All records below should be repeated exactly, with the pictures left out.

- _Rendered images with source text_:
────────────────────────────────────────

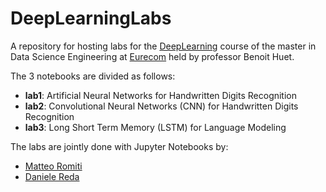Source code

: # DeepLearningLabs
A repository for hosting labs for the
[DeepLearning](http://www.eurecom.fr/en/course/DeepLearning-2018Spring)  course of the master
in Data Science Engineering at [Eurecom](http://www.eurecom.fr) held by
professor Benoit Huet.

The 3 notebooks  are divided as follows:
* **lab1**: Artificial Neural Networks for Handwritten Digits
  Recognition
* **lab2**: Convolutional Neural Networks (CNN) for Handwritten Digits
  Recognition
* **lab3**: Long Short Term Memory (LSTM) for Language Modeling

The labs are jointly done with Jupyter Notebooks by:
* [Matteo Romiti](http://www.github.com/MatteoRomiti)
* [Daniele Reda](http://www.github.com/rdednl)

────────────────────────────────────────

- _Task response_:
Source code

: # DeepLearningLabs
A repository for hosting labs for the
[DeepLearning](http://www.eurecom.fr/en/course/DeepLearning-2018Spring)  course of the master
in Data Science Engineering at [Eurecom](http://www.eurecom.fr) held by
professor Benoit Huet.

The 3 notebooks  are divided as follows:
* **lab1**: Artificial Neural Networks for Handwritten Digits
  Recognition
* **lab2**: Convolutional Neural Networks (CNN) for Handwritten Digits
  Recognition
* **lab3**: Long Short Term Memory (LSTM) for Language Modeling

The labs are jointly done with Jupyter Notebooks by:
* [Matteo Romiti](http://www.github.com/MatteoRomiti)
* [Daniele Reda](http://www.github.com/rdednl)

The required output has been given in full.